Testigos del Señor Jesús

jueves, 24 de agosto de

Uno de los gestos del Señor Jesús que se resalta más en el libro es su mirada. Esa mirada que desarma, que confronta, pero que también consuela, conforta y ama. Una mirada tierna que no juzga sino que simplemente ama.

Esa mirada fue la que devolvió la paz a la mujer que con sus lagrimas lavó los pies al Señor Jesús: “En ese momento Jesús me miró. Su mirada me envolvió en una paz maravillosa (p. 214).” Jesús también la dejó inquieta; el poder de su predicación la hizo entrar en conciencia de que era posible cambiar.

En el texto, el Señor Jesús mira, o él es mirado. Pero en todos esos momentos su presencia era inquietante, desconcertante. El paralítico lo comprobó: “En un primer arrebato iba a salir de mis labios un insulto; pero su mirada, su mirada de amor, me frenó (156).”

Otro de los gestos del Señor Jesús que se resalta es la de su libertad. Ya no haré referencia a otro personaje del texto, sino a mí mismo, pues, en el proceso de leer el texto, me di cuenta de que no soy verdaderamente libre, pues percibí que la pornografía a la que he tenido adicción me había encadenado. Como al paralítico, estaba paralizado “acabo de descubrir que amo mi parálisis. Me siento culpable, por eso necesito sufrir. No fue la enfermedad la que me buscó: yo la busqué (156).” El Señor Jesús es liberador, pues, me hizo darme cuenta de que tengo un problema que por la soledad, el aislamiento y tantas deficiencias me hizo buscar en ella un refugio. “Me desconcertaba su libertad, no permitía que nadie lo manipulara. Era sencillo y débil como un niño y violento como la tempestad. Me daba mucha ternura su soledad y miedo, pero me admiraba su independencia (143).” Vino a confrontarme, a sacudir mi desidia, a mostrarme que estoy mal, y que no puedo ser verdaderamente libre, sino es soltando

 

También es necesario resaltar que el Señor Jesús dimanaba ternura. A ninguno de los del relato los trató con dureza, siempre con ternura y con amor: “me sonrió. No necesité más (196)”; siempre animándolo a salir adelante, buscando los medios en cómo entienda que en lo que vive no todo está perdido, sino que hay más oportunidades de mejorar. Solamente hay que obedecer a su voz que nos dice: No vuelvas a pecar.

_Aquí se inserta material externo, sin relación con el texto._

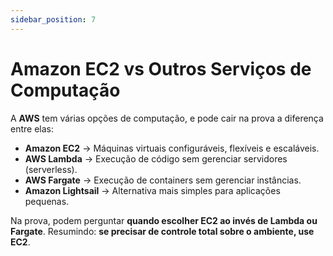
```yaml
---
sidebar_position: 7
---
```


# Amazon EC2 vs Outros Serviços de Computação

A **AWS** tem várias opções de computação, e pode cair na prova a diferença entre elas:

- **Amazon EC2** → Máquinas virtuais configuráveis, flexíveis e escaláveis.  
- **AWS Lambda** → Execução de código sem gerenciar servidores (serverless).  
- **AWS Fargate** → Execução de containers sem gerenciar instâncias.  
- **Amazon Lightsail** → Alternativa mais simples para aplicações pequenas.  

Na prova, podem perguntar **quando escolher EC2 ao invés de Lambda ou Fargate**. Resumindo: **se precisar de controle total sobre o ambiente, use EC2**.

Era tan humano, pero también era tan Dios: “Fuerte y débil, tan humano y tan… diferente. A veces, bajo la lluvia lo veo tiritar de frio y, sin embargo, domina las aguas del mar y la fuerza del viento (197).”

 

¡Ni siquiera a Judas menospreció, siempre lo tuvo por amigo fiel! El Señor Jesús no sabía contar, no sabía diferenciar, solamente amaba y su amor es más fuerte que la muerte. Es un fuego ardiente que nadie puede apagar. El mismo es el Amor.

 

—   Ponce de León Garciadiego, Enrique, “Testigos del Señor Jesús”, Buena Prensa, México, 2011, pp. 336.